Happened to me on the 50 once -- luckily only a few blocks from Forest Hills.
And notice the wide space between the bus and the curb at the bus stop. Had the driver pulled up to the stop like they're supposed to, a lane of traffic wouldn't be blocked by the bus. This is all sounding familiar...
To be specific, the driver has stopped just to the left of their clearly marked bus stop space. I commute daily on the 66, and this is a constant problem, in many cases (like this one) without even the excuse that they are blocked in some way from pulling up to the curb.

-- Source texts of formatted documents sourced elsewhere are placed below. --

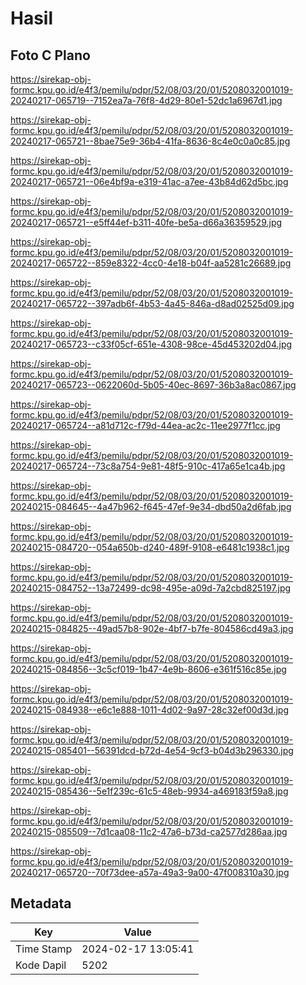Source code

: # Hasil

## Foto C Plano

https://sirekap-obj-formc.kpu.go.id/e4f3/pemilu/pdpr/52/08/03/20/01/5208032001019-20240217-065719--7152ea7a-76f8-4d29-80e1-52dc1a6967d1.jpg

https://sirekap-obj-formc.kpu.go.id/e4f3/pemilu/pdpr/52/08/03/20/01/5208032001019-20240217-065721--8bae75e9-36b4-41fa-8636-8c4e0c0a0c85.jpg

https://sirekap-obj-formc.kpu.go.id/e4f3/pemilu/pdpr/52/08/03/20/01/5208032001019-20240217-065721--06e4bf9a-e319-41ac-a7ee-43b84d62d5bc.jpg

https://sirekap-obj-formc.kpu.go.id/e4f3/pemilu/pdpr/52/08/03/20/01/5208032001019-20240217-065721--e5ff44ef-b311-40fe-be5a-d66a36359529.jpg

https://sirekap-obj-formc.kpu.go.id/e4f3/pemilu/pdpr/52/08/03/20/01/5208032001019-20240217-065722--859e8322-4cc0-4e18-b04f-aa5281c26689.jpg

https://sirekap-obj-formc.kpu.go.id/e4f3/pemilu/pdpr/52/08/03/20/01/5208032001019-20240217-065722--397adb6f-4b53-4a45-846a-d8ad02525d09.jpg

https://sirekap-obj-formc.kpu.go.id/e4f3/pemilu/pdpr/52/08/03/20/01/5208032001019-20240217-065723--c33f05cf-651e-4308-98ce-45d453202d04.jpg

https://sirekap-obj-formc.kpu.go.id/e4f3/pemilu/pdpr/52/08/03/20/01/5208032001019-20240217-065723--0622060d-5b05-40ec-8697-36b3a8ac0867.jpg

https://sirekap-obj-formc.kpu.go.id/e4f3/pemilu/pdpr/52/08/03/20/01/5208032001019-20240217-065724--a81d712c-f79d-44ea-ac2c-11ee2977f1cc.jpg

https://sirekap-obj-formc.kpu.go.id/e4f3/pemilu/pdpr/52/08/03/20/01/5208032001019-20240217-065724--73c8a754-9e81-48f5-910c-417a65e1ca4b.jpg

https://sirekap-obj-formc.kpu.go.id/e4f3/pemilu/pdpr/52/08/03/20/01/5208032001019-20240215-084645--4a47b962-f645-47ef-9e34-dbd50a2d6fab.jpg

https://sirekap-obj-formc.kpu.go.id/e4f3/pemilu/pdpr/52/08/03/20/01/5208032001019-20240215-084720--054a650b-d240-489f-9108-e6481c1938c1.jpg

https://sirekap-obj-formc.kpu.go.id/e4f3/pemilu/pdpr/52/08/03/20/01/5208032001019-20240215-084752--13a72499-dc98-495e-a09d-7a2cbd825197.jpg

https://sirekap-obj-formc.kpu.go.id/e4f3/pemilu/pdpr/52/08/03/20/01/5208032001019-20240215-084825--49ad57b8-902e-4bf7-b7fe-804586cd49a3.jpg

https://sirekap-obj-formc.kpu.go.id/e4f3/pemilu/pdpr/52/08/03/20/01/5208032001019-20240215-084856--3c5cf019-1b47-4e9b-8606-e361f516c85e.jpg

https://sirekap-obj-formc.kpu.go.id/e4f3/pemilu/pdpr/52/08/03/20/01/5208032001019-20240215-084938--e6c1e888-1011-4d02-9a97-28c32ef00d3d.jpg

https://sirekap-obj-formc.kpu.go.id/e4f3/pemilu/pdpr/52/08/03/20/01/5208032001019-20240215-085401--56391dcd-b72d-4e54-9cf3-b04d3b296330.jpg

https://sirekap-obj-formc.kpu.go.id/e4f3/pemilu/pdpr/52/08/03/20/01/5208032001019-20240215-085436--5e1f239c-61c5-48eb-9934-a469183f59a8.jpg

https://sirekap-obj-formc.kpu.go.id/e4f3/pemilu/pdpr/52/08/03/20/01/5208032001019-20240215-085509--7d1caa08-11c2-47a6-b73d-ca2577d286aa.jpg

https://sirekap-obj-formc.kpu.go.id/e4f3/pemilu/pdpr/52/08/03/20/01/5208032001019-20240217-065720--70f73dee-a57a-49a3-9a00-47f008310a30.jpg


## Metadata

| Key        | Value               |
| ---------- | ------------------- |
| Time Stamp | 2024-02-17 13:05:41 |
| Kode Dapil | 5202                |




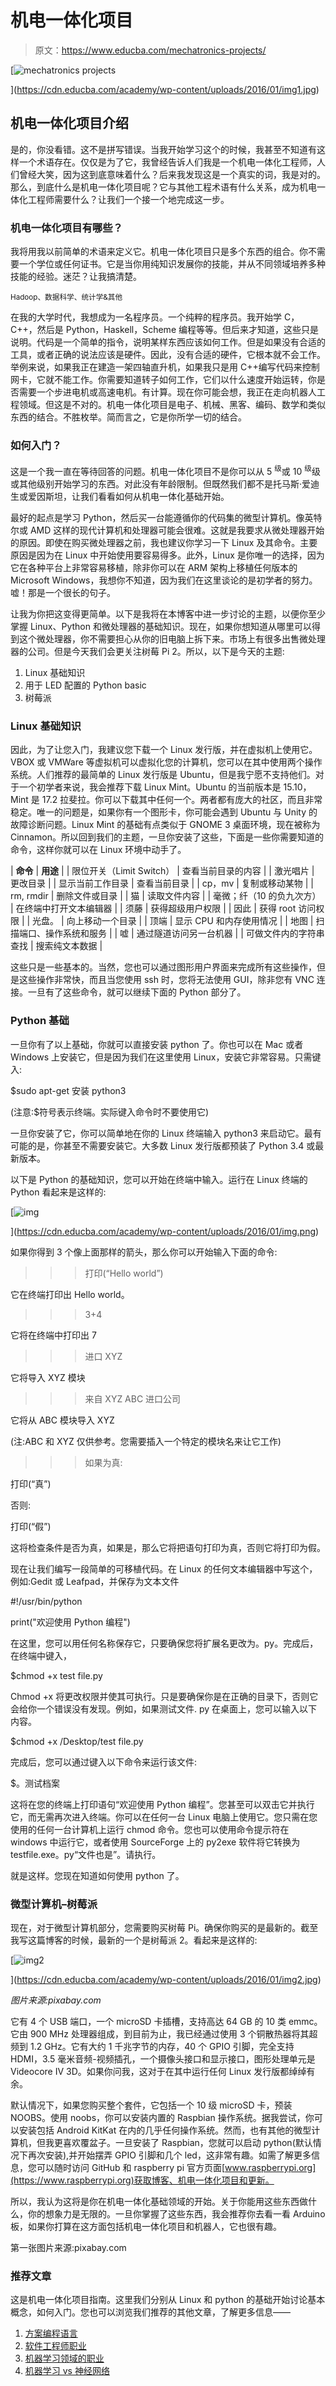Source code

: # 机电一体化项目

> 原文：<https://www.educba.com/mechatronics-projects/>

[![mechatronics projects](img/d7d806fd117825adc17b6c3466fbe8ab.png)

](https://cdn.educba.com/academy/wp-content/uploads/2016/01/img1.jpg) 

## 机电一体化项目介绍

是的，你没看错。这不是拼写错误。当我开始学习这个的时候，我甚至不知道有这样一个术语存在。仅仅是为了它，我曾经告诉人们我是一个机电一体化工程师，人们曾经大笑，因为这到底意味着什么？后来我发现这是一个真实的词，我是对的。那么，到底什么是机电一体化项目呢？它与其他工程术语有什么关系，成为机电一体化工程师需要什么？让我们一个接一个地完成这一步。

### 机电一体化项目有哪些？

我将用我以前简单的术语来定义它。机电一体化项目只是多个东西的组合。你不需要一个学位或任何证书。它是当你用纯知识发展你的技能，并从不同领域培养多种技能的经验。迷茫？让我搞清楚。

<small>Hadoop、数据科学、统计学&其他</small>

在我的大学时代，我想成为一名程序员。一个纯粹的程序员。我开始学 C，C++，然后是 Python，Haskell，Scheme 编程等等。但后来才知道，这些只是说明。代码是一个简单的指令，说明某样东西应该如何工作。但是如果没有合适的工具，或者正确的说法应该是硬件。因此，没有合适的硬件，它根本就不会工作。举例来说，如果我正在建造一架四轴直升机，如果我只是用 C++编写代码来控制网卡，它就不能工作。你需要知道转子如何工作，它们以什么速度开始运转，你是否需要一个步进电机或高速电机。有计算。现在你可能会想，我正在走向机器人工程领域。但这是不对的。机电一体化项目是电子、机械、黑客、编码、数学和类似东西的结合。不胜枚举。简而言之，它是你所学一切的结合。

### 如何入门？

这是一个我一直在等待回答的问题。机电一体化项目不是你可以从 5 <sup>级</sup>或 10 <sup>级</sup>级或其他级别开始学习的东西。对此没有年龄限制。但既然我们都不是托马斯·爱迪生或爱因斯坦，让我们看看如何从机电一体化基础开始。

最好的起点是学习 Python，然后买一台能遵循你的代码集的微型计算机。像英特尔或 AMD 这样的现代计算机和处理器可能会很难。这就是我要求从微处理器开始的原因。即使在购买微处理器之前，我也建议你学习一下 Linux 及其命令。主要原因是因为在 Linux 中开始使用要容易得多。此外，Linux 是你唯一的选择，因为它在各种平台上非常容易移植，除非你可以在 ARM 架构上移植任何版本的 Microsoft Windows，我想你不知道，因为我们在这里谈论的是初学者的努力。嘘！那是一个很长的句子。

让我为你把这变得更简单。以下是我将在本博客中进一步讨论的主题，以便你至少掌握 Linux、Python 和微处理器的基础知识。现在，如果你想知道从哪里可以得到这个微处理器，你不需要担心从你的旧电脑上拆下来。市场上有很多出售微处理器的公司。但是今天我们会更关注树莓 Pi 2。所以，以下是今天的主题:

1.  Linux 基础知识
2.  用于 LED 配置的 Python basic
3.  树莓派

### Linux 基础知识

因此，为了让您入门，我建议您下载一个 Linux 发行版，并在虚拟机上使用它。VBOX 或 VMWare 等虚拟机可以虚拟化您的计算机，您可以在其中使用两个操作系统。人们推荐的最简单的 Linux 发行版是 Ubuntu，但是我宁愿不支持他们。对于一个初学者来说，我会推荐下载 Linux Mint。Ubuntu 的当前版本是 15.10，Mint 是 17.2 拉斐拉。你可以下载其中任何一个。两者都有庞大的社区，而且非常稳定。唯一的问题是，如果你有一个图形卡，你可能会遇到 Ubuntu 与 Unity 的故障诊断问题。Linux Mint 的基础有点类似于 GNOME 3 桌面环境，现在被称为 Cinnamon。所以回到我们的主题，一旦你安装了这些，下面是一些你需要知道的命令，这样你就可以在 Linux 环境中动手了。

| **命令** | **用途** |
| 限位开关（Limit Switch） | 查看当前目录的内容 |
| 激光唱片 | 更改目录 |
| 显示当前工作目录 | 查看当前目录 |
| cp，mv | 复制或移动某物 |
| rm, rmdir | 删除文件或目录 |
| 猫 | 读取文件内容 |
| 毫微；纤（10 的负九次方） | 在终端中打开文本编辑器 |
| 须藤 | 获得超级用户权限 |
| 因此 | 获得 root 访问权限 |
| 光盘。 | 向上移动一个目录 |
| 顶端 | 显示 CPU 和内存使用情况 |
| 地图 | 扫描端口、操作系统和服务 |
| 嘘 | 通过隧道访问另一台机器 |
| 可做文件内的字符串查找 | 搜索纯文本数据 |

这些只是一些基本的。当然，您也可以通过图形用户界面来完成所有这些操作，但是这些操作非常快，而且当您使用 ssh 时，您将无法使用 GUI，除非您有 VNC 连接。一旦有了这些命令，就可以继续下面的 Python 部分了。

### Python 基础

一旦你有了以上基础，你就可以直接安装 python 了。你也可以在 Mac 或者 Windows 上安装它，但是因为我们在这里使用 Linux，安装它非常容易。只需键入:

$sudo apt-get 安装 python3

(注意:$符号表示终端。实际键入命令时不要使用它)

一旦你安装了它，你可以简单地在你的 Linux 终端输入 python3 来启动它。最有可能的是，你甚至不需要安装它。大多数 Linux 发行版都预装了 Python 3.4 或最新版本。

以下是 Python 的基础知识，您可以开始在终端中输入。运行在 Linux 终端的 Python 看起来是这样的:

[![img](img/8759616499849a64d82ad1d375887081.png)

](https://cdn.educba.com/academy/wp-content/uploads/2016/01/img.png) 

如果你得到 3 个像上面那样的箭头，那么你可以开始输入下面的命令:

> > >打印(“Hello world”)

它在终端打印出 Hello world。

>>>3+4

它将在终端中打印出 7

> > >进口 XYZ

它将导入 XYZ 模块

> > >来自 XYZ ABC 进口公司

它将从 ABC 模块导入 XYZ

(注:ABC 和 XYZ 仅供参考。您需要插入一个特定的模块名来让它工作)

> > >如果为真:

打印(“真”)

否则:

打印(“假”)

这将检查条件是否为真，如果是，那么它将把语句打印为真，否则它将打印为假。

现在让我们编写一段简单的可移植代码。在 Linux 的任何文本编辑器中写这个，例如:Gedit 或 Leafpad，并保存为文本文件

#!/usr/bin/python

print("欢迎使用 Python 编程")

在这里，您可以用任何名称保存它，只要确保您将扩展名更改为。py。完成后，在终端中键入，

$chmod +x test file.py

Chmod +x 将更改权限并使其可执行。只是要确保你是在正确的目录下，否则它会给你一个错误没有发现。例如，如果测试文件. py 在桌面上，您可以输入以下内容。

$chmod +x /Desktop/test file.py

完成后，您可以通过键入以下命令来运行该文件:

$。测试档案

这将在您的终端上打印语句“欢迎使用 Python 编程”。您甚至可以双击它并执行它，而无需再次进入终端。你可以在任何一台 Linux 电脑上使用它。您只需在您使用的任何一台计算机上运行 chmod 命令。您也可以使用命令提示符在 windows 中运行它，或者使用 SourceForge 上的 py2exe 软件将它转换为 testfile.exe。py“文件也是”。请执行。

就是这样。您现在知道如何使用 python 了。

### 微型计算机–树莓派

现在，对于微型计算机部分，您需要购买树莓 Pi。确保你购买的是最新的。截至我写这篇博客的时候，最新的一个是树莓派 2。看起来是这样的:

[![img2](img/3500cccd278eff6edea82805ff6d9e7f.png)

](https://cdn.educba.com/academy/wp-content/uploads/2016/01/img2.jpg) 

*图片来源:pixabay.com*

它有 4 个 USB 端口，一个 microSD 卡插槽，支持高达 64 GB 的 10 类 emmc。它由 900 MHz 处理器组成，到目前为止，我已经通过使用 3 个铜散热器将其超频到 1.2 GHz。它有大约 1 千兆字节的内存，40 个 GPIO 引脚，完全支持 HDMI，3.5 毫米音频-视频插孔，一个摄像头接口和显示接口，图形处理单元是 Videocore IV 3D。如果你问我，这对于在其中运行任何 Linux 发行版都绰绰有余。

默认情况下，如果您购买整个套件，它包括一个 10 级 microSD 卡，预装 NOOBS。使用 noobs，你可以安装内置的 Raspbian 操作系统。据我尝试，你可以安装包括 Android KitKat 在内的几乎任何操作系统。然而，也有其他的微型计算机，但我更喜欢覆盆子。一旦安装了 Raspbian，您就可以启动 python(默认情况下再次安装),并开始摆弄 GPIO 引脚和几个 led，这非常有趣。如需了解更多信息，您可以随时访问 GitHub 和 raspberry pi 官方页面[www.raspberrypi.org](https://www.raspberrypi.org)获取博客、机电一体化项目和更新。

所以，我认为这将是你在机电一体化基础领域的开始。关于你能用这些东西做什么，你的想象力是无限的。一旦你掌握了这些东西，我会推荐你去看一看 Arduino 板，如果你打算在这方面包括机电一体化项目和机器人，它也很有趣。

第一张图片来源:pixabay.com

### 推荐文章

这是机电一体化项目指南。这里我们分别从 Linux 和 python 的基础开始讨论基本概念，如何入门。您也可以浏览我们推荐的其他文章，了解更多信息——

1.  [方案编程语言](https://www.educba.com/scheme-programming-language/)
2.  [软件工程师职业](https://www.educba.com/careers-as-a-software-engineer/)
3.  [机器学习领域的职业](https://www.educba.com/careers-in-machine-learning/)
4.  [机器学习 vs 神经网络](https://www.educba.com/machine-learning-vs-neural-network/)





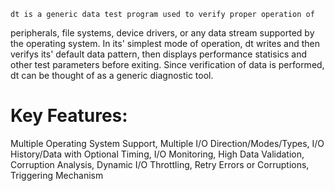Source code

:     dt is a generic data test program used to verify proper operation of
peripherals, file systems, device drivers, or any data stream supported by the
operating system. In its' simplest mode of operation, dt writes and then
verifys its' default data pattern, then displays performance statisics and other
test parameters before exiting.  Since verification of data is performed,
dt can be thought of as a generic diagnostic tool.

Key Features:
=============
Multiple Operating System Support, Multiple I/O Direction/Modes/Types,
I/O History/Data with Optional Timing, I/O Monitoring, High Data Validation,
Corruption Analysis, Dynamic I/O Throttling, Retry Errors or Corruptions,
Triggering Mechanism

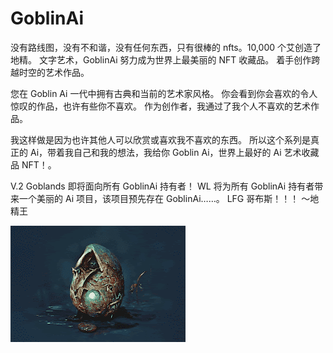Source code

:# GoblinAi

没有路线图，没有不和谐，没有任何东西，只有很棒的 nfts。10,000 个艾创造了地精。 文字艺术，GoblinAi 努力成为世界上最美丽的 NFT 收藏品。 着手创作跨越时空的艺术作品。

您在 Goblin Ai 一代中拥有古典和当前的艺术家风格。 你会看到你会喜欢的令人惊叹的作品，也许有些你不喜欢。 作为创作者，我通过了我个人不喜欢的艺术作品。

我这样做是因为也许其他人可以欣赏或喜欢我不喜欢的东西。 所以这个系列是真正的 Ai，带着我自己和我的想法，我给你 Goblin Ai，世界上最好的 Ai 艺术收藏品 NFT！。

V.2 Goblands 即将面向所有 GoblinAi 持有者！ WL 将为所有 GoblinAi 持有者带来一个美丽的 Ai 项目，该项目预先存在 GoblinAi……。 LFG 哥布斯！！！ ～地精王

![goblinai-dapp-collectibles-ethereum-image1_570e6c1750f938db4c2d6b0ba70954d2](goblinai-dapp-collectibles-ethereum-image1_570e6c1750f938db4c2d6b0ba70954d2.png)
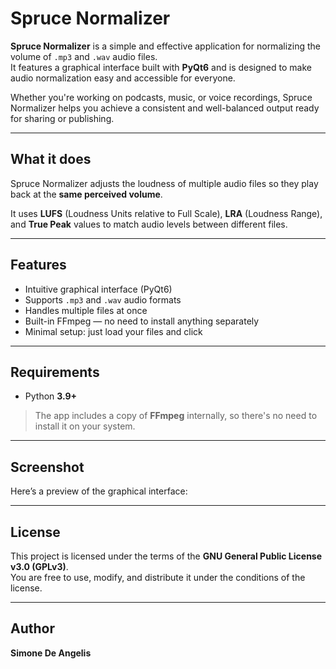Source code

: # Spruce Normalizer

**Spruce Normalizer** is a simple and effective application for normalizing the volume of `.mp3` and `.wav` audio files.  
It features a graphical interface built with **PyQt6** and is designed to make audio normalization easy and accessible for everyone.

Whether you're working on podcasts, music, or voice recordings, Spruce Normalizer helps you achieve a consistent and well-balanced output ready for sharing or publishing.

---

## What it does

Spruce Normalizer adjusts the loudness of multiple audio files so they play back at the **same perceived volume**.

It uses **LUFS** (Loudness Units relative to Full Scale), **LRA** (Loudness Range), and **True Peak** values to match audio levels between different files.

---

## Features

- Intuitive graphical interface (PyQt6)
- Supports `.mp3` and `.wav` audio formats
- Handles multiple files at once
- Built-in FFmpeg — no need to install anything separately
- Minimal setup: just load your files and click

---

## Requirements

- Python **3.9+**

> The app includes a copy of **FFmpeg** internally, so there's no need to install it on your system.

---

## Screenshot

Here’s a preview of the graphical interface:

---

## License

This project is licensed under the terms of the **GNU General Public License v3.0 (GPLv3)**.  
You are free to use, modify, and distribute it under the conditions of the license.

---

## Author

**Simone De Angelis**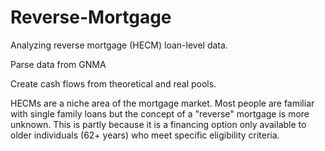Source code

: # Reverse-Mortgage
Analyzing reverse mortgage (HECM) loan-level data.

Parse data from GNMA

Create cash flows from theoretical and real pools.

HECMs are a niche area of the mortgage market. Most people are familiar with single family loans but the concept of a "reverse" mortgage is more unknown. This is partly because it is a financing option only available to older individuals (62+ years) who meet specific eligibility criteria. 


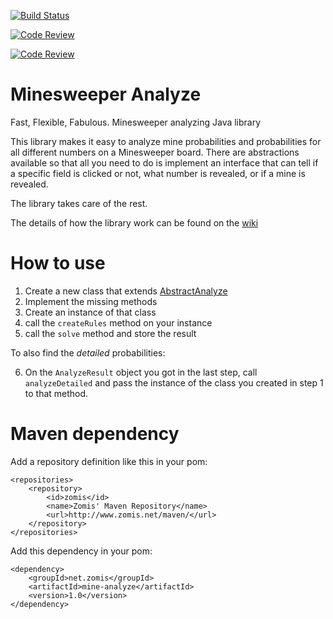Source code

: [![Build Status](https://travis-ci.org/Zomis/Minesweeper-Analyze.svg?branch=master)](https://travis-ci.org/Zomis/Minesweeper-Analyze?branch=master)

[![Code Review](http://www.zomis.net/codereview/shield/?qid=54737)](http://codereview.stackexchange.com/q/54737/31562)

[![Code Review](http://www.zomis.net/codereview/shield/?qid=62383)](http://codereview.stackexchange.com/q/62383/31562)

# Minesweeper Analyze


Fast, Flexible, Fabulous. Minesweeper analyzing Java library

This library makes it easy to analyze mine probabilities and probabilities for all different numbers on a Minesweeper board. There are abstractions available so that all you need to do is implement an interface that can tell if a specific field is clicked or not, what number is revealed, or if a mine is revealed.

The library takes care of the rest.

The details of how the library work can be found on the [wiki](https://github.com/Zomis/Minesweeper-Analyze/wiki/How-it-works)

# How to use

1. Create a new class that extends [AbstractAnalyze](https://github.com/Zomis/Minesweeper-Analyze/blob/master/src/main/java/net/zomis/minesweeper/analyze/factory/AbstractAnalyze.java)
2. Implement the missing methods
3. Create an instance of that class
4. call the `createRules` method on your instance
5. call the `solve` method and store the result

To also find the *detailed* probabilities:

6. On the `AnalyzeResult` object you got in the last step, call `analyzeDetailed` and pass the instance of the class you created in step 1 to that method.

# Maven dependency

Add a repository definition like this in your pom:

    <repositories>
        <repository>
            <id>zomis</id>
            <name>Zomis' Maven Repository</name>
            <url>http://www.zomis.net/maven/</url>
        </repository>
    </repositories>

Add this dependency in your pom:

    <dependency>
        <groupId>net.zomis</groupId>
        <artifactId>mine-analyze</artifactId>
        <version>1.0</version>
    </dependency>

BTW, I have many times seen bicyclists pass buses that are stopped this far from the curb on the right, even as the buses are discharging passengers - a confluence of two evil and illegal behaviors. (Yes, yes, I know - it's LEEEGALLL for bicyclists to pass traffic on the right, apparently even when it's dangerous in every way to do so. This past Monday morning I watched a cyclist squeeze between my bus, stopped at a light, and the parked lane of cars, through a space so narrow he couldn't actually pedal the bike - he was touching both the bus and the car as he eked his way through. But is it legal for ANY vehicle of ANY kind to pass a streetcar or bus on the right while it's discharging and taking on passengers? I don't think so...)
It's easy to run out of gas when it's the 66, it spends more time idling in traffic then it does actually moving.
I know that the RTS buses do not have fuel gauges, and it is quite likely that the NABIs don't either.